━━━ The data ━━━

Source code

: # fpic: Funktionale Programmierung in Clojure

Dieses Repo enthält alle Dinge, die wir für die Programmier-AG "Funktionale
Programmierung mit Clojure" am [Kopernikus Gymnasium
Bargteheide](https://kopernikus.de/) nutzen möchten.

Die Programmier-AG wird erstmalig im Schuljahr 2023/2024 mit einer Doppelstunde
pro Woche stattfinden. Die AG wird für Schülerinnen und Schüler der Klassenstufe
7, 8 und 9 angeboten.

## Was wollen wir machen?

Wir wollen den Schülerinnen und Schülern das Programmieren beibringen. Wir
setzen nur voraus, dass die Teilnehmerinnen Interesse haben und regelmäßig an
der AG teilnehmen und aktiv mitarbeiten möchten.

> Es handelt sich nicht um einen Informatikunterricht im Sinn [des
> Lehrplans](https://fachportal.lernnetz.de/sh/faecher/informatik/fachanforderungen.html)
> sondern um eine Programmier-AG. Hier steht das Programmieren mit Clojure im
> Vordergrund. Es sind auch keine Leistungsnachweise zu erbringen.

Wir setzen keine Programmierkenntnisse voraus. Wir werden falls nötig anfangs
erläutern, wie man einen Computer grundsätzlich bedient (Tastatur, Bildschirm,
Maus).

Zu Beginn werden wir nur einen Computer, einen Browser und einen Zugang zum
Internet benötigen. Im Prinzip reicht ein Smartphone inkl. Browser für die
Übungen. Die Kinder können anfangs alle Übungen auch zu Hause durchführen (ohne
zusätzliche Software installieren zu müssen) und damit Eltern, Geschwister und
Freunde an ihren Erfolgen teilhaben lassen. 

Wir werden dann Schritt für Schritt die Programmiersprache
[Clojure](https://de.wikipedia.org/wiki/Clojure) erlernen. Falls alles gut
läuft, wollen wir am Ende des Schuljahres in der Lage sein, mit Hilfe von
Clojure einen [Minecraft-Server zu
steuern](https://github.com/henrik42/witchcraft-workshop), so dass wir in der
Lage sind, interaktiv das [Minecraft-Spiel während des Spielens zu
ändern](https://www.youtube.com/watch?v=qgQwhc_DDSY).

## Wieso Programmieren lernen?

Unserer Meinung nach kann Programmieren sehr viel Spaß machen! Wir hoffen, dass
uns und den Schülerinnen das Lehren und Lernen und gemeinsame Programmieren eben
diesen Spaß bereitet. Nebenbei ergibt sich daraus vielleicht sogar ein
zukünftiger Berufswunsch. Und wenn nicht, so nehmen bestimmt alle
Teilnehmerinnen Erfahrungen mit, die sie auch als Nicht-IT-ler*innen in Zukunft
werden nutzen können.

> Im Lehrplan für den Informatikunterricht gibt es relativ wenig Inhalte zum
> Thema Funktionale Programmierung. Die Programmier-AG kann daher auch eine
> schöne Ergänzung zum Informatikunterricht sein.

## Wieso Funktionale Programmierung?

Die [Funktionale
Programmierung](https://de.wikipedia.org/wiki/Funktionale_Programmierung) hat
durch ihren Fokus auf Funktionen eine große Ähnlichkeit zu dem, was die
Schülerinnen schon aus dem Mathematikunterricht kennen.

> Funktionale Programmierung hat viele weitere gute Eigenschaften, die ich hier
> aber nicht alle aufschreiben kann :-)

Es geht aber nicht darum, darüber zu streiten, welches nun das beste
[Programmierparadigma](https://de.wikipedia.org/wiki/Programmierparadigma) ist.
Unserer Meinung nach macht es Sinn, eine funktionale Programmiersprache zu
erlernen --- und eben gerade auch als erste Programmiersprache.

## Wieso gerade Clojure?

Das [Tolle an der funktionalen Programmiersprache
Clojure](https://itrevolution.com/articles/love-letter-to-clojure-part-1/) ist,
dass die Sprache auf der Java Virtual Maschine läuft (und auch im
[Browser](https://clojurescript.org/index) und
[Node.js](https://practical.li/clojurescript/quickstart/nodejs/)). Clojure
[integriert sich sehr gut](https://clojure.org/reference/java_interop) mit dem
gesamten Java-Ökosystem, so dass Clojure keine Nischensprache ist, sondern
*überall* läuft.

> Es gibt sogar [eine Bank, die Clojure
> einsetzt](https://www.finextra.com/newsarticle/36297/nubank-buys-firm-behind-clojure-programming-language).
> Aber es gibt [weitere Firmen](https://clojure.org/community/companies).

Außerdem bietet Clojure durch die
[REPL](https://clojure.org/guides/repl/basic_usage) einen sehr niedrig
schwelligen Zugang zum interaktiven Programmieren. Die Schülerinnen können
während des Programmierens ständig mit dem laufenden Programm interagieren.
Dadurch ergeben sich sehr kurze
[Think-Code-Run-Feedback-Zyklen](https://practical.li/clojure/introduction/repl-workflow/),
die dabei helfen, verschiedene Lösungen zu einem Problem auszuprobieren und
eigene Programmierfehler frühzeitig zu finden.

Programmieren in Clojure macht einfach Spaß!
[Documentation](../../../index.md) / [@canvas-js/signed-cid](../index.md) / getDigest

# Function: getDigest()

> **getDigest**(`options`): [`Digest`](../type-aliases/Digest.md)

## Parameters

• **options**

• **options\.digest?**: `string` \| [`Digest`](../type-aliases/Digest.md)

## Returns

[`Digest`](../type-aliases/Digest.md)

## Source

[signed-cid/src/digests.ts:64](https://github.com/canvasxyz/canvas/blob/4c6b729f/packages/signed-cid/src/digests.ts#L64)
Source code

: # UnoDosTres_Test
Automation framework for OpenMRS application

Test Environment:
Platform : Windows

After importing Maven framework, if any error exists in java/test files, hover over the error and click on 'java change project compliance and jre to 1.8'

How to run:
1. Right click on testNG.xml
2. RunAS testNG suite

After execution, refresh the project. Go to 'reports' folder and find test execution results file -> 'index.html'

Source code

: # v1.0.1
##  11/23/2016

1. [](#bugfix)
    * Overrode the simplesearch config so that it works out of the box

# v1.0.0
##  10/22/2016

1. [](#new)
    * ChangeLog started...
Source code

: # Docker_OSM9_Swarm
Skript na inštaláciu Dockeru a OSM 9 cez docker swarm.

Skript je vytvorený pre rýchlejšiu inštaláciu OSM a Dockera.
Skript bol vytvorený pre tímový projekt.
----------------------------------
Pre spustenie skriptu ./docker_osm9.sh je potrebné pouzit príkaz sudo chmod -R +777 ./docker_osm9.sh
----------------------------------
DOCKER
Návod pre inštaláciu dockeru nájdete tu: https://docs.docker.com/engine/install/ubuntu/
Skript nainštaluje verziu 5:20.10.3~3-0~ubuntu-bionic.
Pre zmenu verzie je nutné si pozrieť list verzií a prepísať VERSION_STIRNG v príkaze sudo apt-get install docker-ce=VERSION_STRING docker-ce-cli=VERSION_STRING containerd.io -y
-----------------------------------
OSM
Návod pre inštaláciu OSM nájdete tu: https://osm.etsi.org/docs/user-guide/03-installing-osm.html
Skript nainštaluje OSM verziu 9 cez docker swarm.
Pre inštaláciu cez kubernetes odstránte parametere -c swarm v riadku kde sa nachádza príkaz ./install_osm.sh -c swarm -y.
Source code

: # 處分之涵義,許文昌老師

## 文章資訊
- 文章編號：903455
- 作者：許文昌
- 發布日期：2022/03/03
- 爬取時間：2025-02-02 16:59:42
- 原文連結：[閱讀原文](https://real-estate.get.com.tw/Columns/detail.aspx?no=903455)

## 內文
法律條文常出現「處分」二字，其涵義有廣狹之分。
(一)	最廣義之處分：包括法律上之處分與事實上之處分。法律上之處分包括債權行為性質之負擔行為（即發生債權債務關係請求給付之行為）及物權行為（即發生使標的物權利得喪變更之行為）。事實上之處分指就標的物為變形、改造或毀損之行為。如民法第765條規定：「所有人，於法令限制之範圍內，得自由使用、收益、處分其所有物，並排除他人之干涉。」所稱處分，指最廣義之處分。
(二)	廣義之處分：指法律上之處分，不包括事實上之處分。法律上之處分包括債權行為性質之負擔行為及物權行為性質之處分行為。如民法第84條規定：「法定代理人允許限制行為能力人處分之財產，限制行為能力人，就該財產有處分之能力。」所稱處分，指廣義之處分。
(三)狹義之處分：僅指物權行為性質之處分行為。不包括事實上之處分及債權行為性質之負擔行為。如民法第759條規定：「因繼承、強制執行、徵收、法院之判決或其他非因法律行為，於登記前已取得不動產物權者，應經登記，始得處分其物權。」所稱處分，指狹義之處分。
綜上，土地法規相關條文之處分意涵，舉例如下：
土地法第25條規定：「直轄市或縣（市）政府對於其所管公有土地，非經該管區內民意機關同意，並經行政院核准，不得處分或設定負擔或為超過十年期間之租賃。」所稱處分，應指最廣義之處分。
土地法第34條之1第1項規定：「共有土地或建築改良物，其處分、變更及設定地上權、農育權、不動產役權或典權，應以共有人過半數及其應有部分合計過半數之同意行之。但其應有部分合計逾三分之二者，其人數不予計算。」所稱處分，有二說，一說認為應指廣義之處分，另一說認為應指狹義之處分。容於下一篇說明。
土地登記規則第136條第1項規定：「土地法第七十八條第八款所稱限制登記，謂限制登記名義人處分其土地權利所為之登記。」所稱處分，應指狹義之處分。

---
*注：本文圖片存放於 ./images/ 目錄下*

━━━

**What to produce**
In the data above, which lines lie between the line with "zum Informatikunterricht sein." and the line with "## Wieso gerade Clojure?", inclusive? Print those lines exactly and nothing else.

**Answer to this problem**
> schöne Ergänzung zum Informatikunterricht sein.

## Wieso Funktionale Programmierung?

Die [Funktionale
Programmierung](https://de.wikipedia.org/wiki/Funktionale_Programmierung) hat
durch ihren Fokus auf Funktionen eine große Ähnlichkeit zu dem, was die
Schülerinnen schon aus dem Mathematikunterricht kennen.

> Funktionale Programmierung hat viele weitere gute Eigenschaften, die ich hier
> aber nicht alle aufschreiben kann :-)

Es geht aber nicht darum, darüber zu streiten, welches nun das beste
[Programmierparadigma](https://de.wikipedia.org/wiki/Programmierparadigma) ist.
Unserer Meinung nach macht es Sinn, eine funktionale Programmiersprache zu
erlernen --- und eben gerade auch als erste Programmiersprache.

## Wieso gerade Clojure?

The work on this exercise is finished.